Saved entries:
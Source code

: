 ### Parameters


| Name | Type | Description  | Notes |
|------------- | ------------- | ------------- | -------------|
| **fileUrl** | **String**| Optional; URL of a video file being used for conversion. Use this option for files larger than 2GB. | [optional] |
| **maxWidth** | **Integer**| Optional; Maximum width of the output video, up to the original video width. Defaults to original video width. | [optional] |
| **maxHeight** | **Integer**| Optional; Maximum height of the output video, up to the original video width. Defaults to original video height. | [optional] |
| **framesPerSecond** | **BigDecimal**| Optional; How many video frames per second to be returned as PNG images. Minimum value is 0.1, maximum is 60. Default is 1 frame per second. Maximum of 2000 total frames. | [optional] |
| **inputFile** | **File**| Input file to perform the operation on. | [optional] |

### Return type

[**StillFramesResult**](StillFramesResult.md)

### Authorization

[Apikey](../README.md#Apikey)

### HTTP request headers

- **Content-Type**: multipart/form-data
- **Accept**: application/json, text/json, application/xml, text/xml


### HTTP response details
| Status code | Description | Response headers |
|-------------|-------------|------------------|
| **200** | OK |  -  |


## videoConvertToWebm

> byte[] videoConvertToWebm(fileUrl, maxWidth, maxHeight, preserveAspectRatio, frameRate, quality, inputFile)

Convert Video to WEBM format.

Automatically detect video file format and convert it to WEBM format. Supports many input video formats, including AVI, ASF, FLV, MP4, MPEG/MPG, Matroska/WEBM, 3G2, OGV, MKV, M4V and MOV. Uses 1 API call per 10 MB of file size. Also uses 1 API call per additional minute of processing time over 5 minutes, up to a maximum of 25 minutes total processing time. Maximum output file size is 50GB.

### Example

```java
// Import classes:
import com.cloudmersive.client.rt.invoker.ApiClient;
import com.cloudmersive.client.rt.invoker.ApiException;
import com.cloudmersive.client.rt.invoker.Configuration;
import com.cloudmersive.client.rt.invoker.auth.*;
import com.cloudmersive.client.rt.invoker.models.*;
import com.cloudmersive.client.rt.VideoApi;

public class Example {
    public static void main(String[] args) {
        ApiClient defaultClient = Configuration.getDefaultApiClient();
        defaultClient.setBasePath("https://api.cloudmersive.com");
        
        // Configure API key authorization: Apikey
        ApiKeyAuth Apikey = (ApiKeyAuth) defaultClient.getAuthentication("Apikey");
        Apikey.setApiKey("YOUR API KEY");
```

Exercise requirements:
In these entries, please give the number of lines holding the string "code" and nothing more.

Answer box:
2